On 6 Jan 2012, at 22:56, Lee Hachadoorian wrote:

> What I am working with is called the summary file, which presents the data in 
> aggregate. That means you have an income table with 16 income classes, plus a 
> total column.

That could be a table: income class and income.

It may make sense to add a record for a "virtual" class 'TOTAL' there, that 
incorporates the totals column, although I expect those same numbers could be 
obtained by adding up the numbers in the other categories. If those numbers are 
rounded though, then your totals can be off a bit that way (due to lack of 
precision).

> Then you have 9 more tables which show the same income classes by 9 racial 
> and ethnic categories, for a total of 153 more columns.

That could be a table: income class (FK), ethnic category and income.

You could turn these into 9 separate views with one ethnic category 
pre-selected in each.

> Then you also have a table which crosses 9 income classes by 5 mobility 
> statuses (living in same house, moved within county, moved within state, 
> etc.) for a total of 55 columns.

Another table: income class (FK), mobility status, income.

> Then you have income classes crossed with sex, income classes crossed with 
> mode of transportation to work, sex crossed with mode of transportation to 
> work, etc.

...etc.

> When all is said and done, you have 23,000 columns.

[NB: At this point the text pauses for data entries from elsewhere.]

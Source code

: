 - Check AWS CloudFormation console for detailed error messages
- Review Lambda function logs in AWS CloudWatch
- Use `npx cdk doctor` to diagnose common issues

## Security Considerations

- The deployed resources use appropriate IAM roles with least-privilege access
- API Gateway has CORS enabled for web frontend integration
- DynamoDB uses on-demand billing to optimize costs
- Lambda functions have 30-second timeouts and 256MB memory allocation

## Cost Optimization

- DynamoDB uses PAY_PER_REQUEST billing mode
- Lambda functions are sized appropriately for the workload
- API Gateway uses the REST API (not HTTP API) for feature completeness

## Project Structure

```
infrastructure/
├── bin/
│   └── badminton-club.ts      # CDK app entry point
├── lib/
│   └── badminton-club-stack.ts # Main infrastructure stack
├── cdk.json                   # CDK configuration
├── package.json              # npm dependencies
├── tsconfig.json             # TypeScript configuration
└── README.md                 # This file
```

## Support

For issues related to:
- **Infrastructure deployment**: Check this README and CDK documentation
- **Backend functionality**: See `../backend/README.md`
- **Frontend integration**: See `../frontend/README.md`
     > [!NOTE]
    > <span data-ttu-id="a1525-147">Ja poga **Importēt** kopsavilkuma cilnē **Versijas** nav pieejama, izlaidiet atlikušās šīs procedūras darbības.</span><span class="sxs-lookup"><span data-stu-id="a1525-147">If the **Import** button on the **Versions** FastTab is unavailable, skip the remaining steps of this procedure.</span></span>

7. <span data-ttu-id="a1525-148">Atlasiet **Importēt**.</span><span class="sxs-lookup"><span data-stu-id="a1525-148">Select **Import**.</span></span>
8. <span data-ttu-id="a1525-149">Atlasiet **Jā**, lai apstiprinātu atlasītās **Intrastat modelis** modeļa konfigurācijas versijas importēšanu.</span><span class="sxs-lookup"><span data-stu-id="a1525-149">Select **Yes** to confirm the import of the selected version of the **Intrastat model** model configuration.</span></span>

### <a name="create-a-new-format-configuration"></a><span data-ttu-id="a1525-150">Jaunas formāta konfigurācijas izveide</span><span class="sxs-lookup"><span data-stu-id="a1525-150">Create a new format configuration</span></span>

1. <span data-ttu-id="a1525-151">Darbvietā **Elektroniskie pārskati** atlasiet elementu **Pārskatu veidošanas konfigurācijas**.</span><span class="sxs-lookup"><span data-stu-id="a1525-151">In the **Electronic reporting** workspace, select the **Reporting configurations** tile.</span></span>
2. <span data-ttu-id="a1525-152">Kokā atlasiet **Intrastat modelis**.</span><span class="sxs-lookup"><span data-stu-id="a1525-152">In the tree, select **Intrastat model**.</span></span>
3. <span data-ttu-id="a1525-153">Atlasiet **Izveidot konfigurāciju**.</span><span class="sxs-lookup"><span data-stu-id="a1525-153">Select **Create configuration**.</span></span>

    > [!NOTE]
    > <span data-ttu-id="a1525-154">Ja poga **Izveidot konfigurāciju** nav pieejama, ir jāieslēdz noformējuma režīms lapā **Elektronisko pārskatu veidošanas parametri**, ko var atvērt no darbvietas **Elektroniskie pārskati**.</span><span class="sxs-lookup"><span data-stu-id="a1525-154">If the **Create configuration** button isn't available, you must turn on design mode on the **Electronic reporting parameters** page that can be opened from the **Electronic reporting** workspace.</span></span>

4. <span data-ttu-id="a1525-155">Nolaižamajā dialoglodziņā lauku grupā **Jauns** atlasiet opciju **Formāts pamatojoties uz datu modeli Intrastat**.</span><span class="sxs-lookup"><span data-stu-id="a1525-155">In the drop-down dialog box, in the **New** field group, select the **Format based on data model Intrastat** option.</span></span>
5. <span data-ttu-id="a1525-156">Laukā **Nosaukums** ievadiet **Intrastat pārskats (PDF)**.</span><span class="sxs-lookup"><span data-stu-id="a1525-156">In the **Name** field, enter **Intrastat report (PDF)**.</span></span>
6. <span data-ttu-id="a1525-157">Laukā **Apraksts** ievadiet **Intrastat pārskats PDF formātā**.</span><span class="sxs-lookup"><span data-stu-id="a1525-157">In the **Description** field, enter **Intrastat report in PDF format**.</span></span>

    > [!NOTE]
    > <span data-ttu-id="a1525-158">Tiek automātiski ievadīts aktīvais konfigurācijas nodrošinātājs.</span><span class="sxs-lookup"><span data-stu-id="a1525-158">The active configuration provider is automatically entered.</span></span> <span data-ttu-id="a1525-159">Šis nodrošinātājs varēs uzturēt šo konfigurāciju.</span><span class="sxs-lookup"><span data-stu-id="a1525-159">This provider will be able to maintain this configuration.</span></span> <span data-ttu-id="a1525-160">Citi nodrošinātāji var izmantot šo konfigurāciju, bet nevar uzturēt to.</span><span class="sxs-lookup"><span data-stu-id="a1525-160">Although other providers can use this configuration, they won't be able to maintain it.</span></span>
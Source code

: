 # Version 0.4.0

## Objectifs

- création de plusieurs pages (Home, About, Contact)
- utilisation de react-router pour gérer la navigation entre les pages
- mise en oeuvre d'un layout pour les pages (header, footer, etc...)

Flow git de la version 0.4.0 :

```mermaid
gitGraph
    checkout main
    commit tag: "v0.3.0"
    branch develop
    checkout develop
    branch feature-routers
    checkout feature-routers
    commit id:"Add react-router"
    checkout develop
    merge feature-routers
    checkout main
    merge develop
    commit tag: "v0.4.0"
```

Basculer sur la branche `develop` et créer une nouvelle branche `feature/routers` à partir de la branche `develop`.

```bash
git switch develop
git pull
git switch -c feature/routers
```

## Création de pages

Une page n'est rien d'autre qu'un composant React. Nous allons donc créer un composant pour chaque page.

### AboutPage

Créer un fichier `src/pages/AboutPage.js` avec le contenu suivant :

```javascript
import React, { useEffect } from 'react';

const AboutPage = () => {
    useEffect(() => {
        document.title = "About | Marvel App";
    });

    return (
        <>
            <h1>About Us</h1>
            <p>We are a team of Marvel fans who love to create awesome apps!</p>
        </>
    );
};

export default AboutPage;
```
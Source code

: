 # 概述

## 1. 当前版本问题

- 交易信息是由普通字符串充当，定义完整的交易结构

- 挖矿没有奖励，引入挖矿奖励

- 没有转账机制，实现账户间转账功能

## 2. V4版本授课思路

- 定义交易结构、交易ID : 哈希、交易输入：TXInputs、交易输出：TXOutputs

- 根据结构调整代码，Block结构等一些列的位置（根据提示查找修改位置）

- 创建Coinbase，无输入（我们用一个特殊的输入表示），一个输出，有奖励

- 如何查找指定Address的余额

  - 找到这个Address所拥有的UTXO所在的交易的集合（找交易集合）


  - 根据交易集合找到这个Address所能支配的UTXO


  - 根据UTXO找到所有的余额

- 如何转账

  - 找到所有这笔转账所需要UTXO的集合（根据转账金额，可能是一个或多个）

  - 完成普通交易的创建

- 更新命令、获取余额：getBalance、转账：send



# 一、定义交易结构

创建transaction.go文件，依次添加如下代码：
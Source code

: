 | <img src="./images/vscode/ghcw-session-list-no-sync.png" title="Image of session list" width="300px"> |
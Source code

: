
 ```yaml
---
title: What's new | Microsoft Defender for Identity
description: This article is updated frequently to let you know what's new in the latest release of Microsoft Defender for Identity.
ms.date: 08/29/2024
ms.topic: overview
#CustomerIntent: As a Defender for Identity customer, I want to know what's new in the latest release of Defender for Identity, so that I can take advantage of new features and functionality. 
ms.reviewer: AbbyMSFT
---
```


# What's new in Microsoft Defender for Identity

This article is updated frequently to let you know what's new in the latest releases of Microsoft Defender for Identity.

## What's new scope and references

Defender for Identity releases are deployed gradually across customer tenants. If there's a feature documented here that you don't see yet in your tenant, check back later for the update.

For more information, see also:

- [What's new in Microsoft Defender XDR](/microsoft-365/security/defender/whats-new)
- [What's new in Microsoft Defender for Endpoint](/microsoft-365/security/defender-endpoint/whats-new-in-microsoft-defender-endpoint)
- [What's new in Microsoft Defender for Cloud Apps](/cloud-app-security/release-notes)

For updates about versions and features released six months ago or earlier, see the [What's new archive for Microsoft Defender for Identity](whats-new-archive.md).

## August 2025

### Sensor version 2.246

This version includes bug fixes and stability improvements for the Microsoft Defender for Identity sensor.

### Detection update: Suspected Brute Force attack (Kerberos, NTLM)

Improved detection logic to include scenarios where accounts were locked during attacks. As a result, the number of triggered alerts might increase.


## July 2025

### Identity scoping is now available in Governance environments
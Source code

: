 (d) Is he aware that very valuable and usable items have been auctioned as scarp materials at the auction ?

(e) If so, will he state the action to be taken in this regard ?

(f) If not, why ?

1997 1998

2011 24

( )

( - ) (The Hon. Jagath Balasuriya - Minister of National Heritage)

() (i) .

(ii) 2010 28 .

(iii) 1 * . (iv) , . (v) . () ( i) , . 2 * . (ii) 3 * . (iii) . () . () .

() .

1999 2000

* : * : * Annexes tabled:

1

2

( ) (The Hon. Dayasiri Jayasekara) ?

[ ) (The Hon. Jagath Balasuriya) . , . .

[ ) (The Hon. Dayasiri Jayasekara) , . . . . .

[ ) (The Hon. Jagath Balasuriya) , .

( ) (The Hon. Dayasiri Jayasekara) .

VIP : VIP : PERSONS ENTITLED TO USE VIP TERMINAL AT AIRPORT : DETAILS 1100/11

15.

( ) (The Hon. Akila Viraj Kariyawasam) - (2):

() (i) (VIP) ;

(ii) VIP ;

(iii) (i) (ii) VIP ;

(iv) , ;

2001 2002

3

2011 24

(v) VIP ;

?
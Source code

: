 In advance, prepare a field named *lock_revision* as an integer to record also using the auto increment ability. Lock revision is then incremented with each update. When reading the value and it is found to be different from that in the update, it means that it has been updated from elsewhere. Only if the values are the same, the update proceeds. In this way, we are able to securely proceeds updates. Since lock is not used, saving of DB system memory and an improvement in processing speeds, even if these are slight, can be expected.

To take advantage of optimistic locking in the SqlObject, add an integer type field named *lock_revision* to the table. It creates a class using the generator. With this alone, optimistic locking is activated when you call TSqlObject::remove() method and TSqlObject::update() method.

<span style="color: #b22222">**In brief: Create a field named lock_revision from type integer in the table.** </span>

You can definitely normalise that data much more than you are doing. I also 
think you may be underestimating your researchers if you think they can't 
handle mapping these Census sheets (which I'm unfamiliar with) to normalised 
tables.

You may even find that they can find out more from those normalised tables, as 
they have the freedom to combine tables that the Census Bureau didn't combine 
for them. Things like "how much do female Asians make compared to their 
mobility".

Alban Hertroys

--
The scale of a problem often equals the size of an ego.